- [EXERCISE GOAL] The lines to reproduce from the material below are those from the one containing "#### **3. Crisis Section Enhancement**" through the one containing "economic implementation explanation", both included; write them out exactly and add nothing.

= = = = = = =

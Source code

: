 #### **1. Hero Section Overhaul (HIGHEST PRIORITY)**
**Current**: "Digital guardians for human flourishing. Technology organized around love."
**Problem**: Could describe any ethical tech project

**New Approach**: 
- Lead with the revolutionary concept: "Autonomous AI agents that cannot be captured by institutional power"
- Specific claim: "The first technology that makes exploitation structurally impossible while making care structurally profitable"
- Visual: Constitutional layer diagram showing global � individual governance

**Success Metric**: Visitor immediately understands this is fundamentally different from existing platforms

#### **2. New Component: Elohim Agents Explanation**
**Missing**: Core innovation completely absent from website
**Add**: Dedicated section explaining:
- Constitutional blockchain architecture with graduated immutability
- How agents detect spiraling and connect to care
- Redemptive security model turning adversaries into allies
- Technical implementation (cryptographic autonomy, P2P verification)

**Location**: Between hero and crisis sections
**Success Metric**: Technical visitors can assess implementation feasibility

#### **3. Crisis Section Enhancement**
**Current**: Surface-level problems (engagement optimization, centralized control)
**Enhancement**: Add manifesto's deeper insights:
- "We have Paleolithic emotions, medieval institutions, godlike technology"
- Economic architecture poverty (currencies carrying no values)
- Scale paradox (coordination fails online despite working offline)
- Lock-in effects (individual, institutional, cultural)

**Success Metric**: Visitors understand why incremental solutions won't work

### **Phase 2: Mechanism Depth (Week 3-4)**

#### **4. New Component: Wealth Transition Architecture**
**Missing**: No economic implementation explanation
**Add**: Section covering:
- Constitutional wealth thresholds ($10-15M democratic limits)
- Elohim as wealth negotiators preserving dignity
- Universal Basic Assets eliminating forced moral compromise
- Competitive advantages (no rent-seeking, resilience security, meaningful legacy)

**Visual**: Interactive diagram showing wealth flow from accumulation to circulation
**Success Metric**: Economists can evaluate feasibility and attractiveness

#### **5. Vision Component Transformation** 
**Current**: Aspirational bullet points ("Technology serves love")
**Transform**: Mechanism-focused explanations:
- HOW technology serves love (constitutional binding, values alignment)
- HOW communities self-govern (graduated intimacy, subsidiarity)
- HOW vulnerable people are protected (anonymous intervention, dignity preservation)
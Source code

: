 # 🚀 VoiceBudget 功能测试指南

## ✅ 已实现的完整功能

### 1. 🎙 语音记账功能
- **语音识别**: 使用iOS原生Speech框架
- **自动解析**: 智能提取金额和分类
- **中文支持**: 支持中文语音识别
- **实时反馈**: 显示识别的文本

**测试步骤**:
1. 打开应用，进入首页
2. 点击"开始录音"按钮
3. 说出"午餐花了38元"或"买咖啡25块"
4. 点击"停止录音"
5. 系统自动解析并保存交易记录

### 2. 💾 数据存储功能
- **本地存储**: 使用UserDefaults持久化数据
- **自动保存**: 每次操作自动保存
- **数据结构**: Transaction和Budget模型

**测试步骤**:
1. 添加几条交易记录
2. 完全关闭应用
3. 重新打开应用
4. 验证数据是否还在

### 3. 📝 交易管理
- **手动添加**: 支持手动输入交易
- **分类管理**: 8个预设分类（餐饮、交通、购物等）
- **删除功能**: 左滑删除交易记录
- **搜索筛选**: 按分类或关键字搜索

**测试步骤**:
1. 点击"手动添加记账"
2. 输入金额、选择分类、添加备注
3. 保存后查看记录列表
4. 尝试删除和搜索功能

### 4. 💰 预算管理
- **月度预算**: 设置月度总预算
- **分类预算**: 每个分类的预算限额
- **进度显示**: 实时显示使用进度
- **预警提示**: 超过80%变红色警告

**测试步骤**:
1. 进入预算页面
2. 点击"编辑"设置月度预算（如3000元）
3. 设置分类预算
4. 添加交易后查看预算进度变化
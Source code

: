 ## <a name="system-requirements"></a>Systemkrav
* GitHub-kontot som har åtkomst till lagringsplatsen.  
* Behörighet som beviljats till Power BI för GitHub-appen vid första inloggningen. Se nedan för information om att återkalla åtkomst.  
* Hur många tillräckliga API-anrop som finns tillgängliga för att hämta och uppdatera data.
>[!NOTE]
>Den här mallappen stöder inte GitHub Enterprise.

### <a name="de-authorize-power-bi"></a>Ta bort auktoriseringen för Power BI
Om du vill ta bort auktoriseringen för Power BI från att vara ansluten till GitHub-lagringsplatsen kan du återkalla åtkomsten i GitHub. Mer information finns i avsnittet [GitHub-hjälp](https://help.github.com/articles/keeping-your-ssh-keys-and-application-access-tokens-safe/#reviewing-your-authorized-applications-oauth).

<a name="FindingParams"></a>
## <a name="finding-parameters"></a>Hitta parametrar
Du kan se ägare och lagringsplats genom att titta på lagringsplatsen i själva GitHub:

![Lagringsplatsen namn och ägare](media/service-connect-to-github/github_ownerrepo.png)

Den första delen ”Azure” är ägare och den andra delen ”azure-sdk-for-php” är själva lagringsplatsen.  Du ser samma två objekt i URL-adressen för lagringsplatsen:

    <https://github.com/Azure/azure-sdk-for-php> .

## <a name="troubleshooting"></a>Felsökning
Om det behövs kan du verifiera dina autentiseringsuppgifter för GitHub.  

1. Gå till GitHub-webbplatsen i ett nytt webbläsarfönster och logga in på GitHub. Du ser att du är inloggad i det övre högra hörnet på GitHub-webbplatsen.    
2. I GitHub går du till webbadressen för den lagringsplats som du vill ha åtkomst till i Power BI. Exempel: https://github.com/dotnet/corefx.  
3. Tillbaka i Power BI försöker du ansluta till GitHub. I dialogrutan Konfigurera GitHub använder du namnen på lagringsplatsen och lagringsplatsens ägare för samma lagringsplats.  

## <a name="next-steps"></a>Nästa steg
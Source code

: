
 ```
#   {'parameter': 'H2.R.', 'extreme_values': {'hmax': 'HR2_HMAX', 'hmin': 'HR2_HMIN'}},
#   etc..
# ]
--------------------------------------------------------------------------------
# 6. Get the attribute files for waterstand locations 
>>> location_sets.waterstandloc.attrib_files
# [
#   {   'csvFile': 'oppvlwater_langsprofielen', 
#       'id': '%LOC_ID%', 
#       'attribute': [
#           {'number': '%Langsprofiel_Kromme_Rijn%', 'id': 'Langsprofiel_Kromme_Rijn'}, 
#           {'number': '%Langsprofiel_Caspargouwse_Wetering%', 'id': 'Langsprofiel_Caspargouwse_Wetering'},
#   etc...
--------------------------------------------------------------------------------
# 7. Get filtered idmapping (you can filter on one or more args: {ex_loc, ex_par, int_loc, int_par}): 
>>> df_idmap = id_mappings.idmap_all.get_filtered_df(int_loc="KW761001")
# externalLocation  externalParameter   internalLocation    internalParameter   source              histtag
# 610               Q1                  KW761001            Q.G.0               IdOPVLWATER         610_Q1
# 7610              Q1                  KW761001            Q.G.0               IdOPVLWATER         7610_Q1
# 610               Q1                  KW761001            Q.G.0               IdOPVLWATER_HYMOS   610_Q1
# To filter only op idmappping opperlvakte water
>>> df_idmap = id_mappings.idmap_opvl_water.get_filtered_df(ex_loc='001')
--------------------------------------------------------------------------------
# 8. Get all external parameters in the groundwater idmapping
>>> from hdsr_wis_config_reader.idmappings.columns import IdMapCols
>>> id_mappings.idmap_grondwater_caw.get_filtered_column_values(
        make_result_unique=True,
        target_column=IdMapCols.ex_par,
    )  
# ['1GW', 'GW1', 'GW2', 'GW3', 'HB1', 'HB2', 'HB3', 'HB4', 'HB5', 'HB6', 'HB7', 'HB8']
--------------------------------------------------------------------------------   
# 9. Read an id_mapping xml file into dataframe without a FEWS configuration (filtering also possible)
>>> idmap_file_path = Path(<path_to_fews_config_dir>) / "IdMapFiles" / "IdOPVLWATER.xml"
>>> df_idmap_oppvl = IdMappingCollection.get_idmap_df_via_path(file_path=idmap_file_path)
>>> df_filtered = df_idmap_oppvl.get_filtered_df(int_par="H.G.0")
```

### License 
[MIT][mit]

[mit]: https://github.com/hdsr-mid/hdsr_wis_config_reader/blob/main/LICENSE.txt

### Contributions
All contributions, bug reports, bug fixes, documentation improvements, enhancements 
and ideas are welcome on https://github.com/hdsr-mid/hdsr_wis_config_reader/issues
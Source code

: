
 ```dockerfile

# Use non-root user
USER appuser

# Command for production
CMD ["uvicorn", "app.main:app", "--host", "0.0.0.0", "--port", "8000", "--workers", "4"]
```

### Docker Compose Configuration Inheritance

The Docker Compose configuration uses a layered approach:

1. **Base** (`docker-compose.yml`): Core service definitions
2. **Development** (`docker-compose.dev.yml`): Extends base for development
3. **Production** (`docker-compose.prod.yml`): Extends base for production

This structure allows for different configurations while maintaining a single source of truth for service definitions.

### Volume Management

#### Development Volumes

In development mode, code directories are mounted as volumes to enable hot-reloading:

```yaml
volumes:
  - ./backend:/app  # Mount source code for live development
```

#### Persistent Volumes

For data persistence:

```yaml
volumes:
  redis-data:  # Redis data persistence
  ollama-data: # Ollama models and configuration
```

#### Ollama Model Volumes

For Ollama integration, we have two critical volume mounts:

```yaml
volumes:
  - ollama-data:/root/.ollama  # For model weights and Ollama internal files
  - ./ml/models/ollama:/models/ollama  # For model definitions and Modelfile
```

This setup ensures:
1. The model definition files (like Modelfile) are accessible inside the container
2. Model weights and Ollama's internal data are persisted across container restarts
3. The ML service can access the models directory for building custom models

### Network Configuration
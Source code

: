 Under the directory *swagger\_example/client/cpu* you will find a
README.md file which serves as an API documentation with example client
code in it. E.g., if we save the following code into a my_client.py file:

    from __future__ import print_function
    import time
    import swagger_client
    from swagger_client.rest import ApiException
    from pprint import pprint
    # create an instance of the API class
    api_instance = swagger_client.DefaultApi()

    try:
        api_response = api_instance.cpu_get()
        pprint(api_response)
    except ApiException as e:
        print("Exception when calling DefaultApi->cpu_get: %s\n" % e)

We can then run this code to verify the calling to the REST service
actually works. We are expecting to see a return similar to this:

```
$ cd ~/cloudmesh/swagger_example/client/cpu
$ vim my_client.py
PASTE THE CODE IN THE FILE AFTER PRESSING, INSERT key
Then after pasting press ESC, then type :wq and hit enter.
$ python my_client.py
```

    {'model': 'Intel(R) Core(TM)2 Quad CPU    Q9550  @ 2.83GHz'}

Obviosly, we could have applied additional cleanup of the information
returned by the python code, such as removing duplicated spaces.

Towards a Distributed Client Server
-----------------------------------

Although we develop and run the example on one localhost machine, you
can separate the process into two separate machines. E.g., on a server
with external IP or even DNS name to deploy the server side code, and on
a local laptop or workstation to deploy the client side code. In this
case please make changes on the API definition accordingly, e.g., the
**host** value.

= = = = = = =

- [YOUR RESPONSE]
#### **3. Crisis Section Enhancement**
**Current**: Surface-level problems (engagement optimization, centralized control)
**Enhancement**: Add manifesto's deeper insights:
- "We have Paleolithic emotions, medieval institutions, godlike technology"
- Economic architecture poverty (currencies carrying no values)
- Scale paradox (coordination fails online despite working offline)
- Lock-in effects (individual, institutional, cultural)

**Success Metric**: Visitors understand why incremental solutions won't work

### **Phase 2: Mechanism Depth (Week 3-4)**

#### **4. New Component: Wealth Transition Architecture**
**Missing**: No economic implementation explanation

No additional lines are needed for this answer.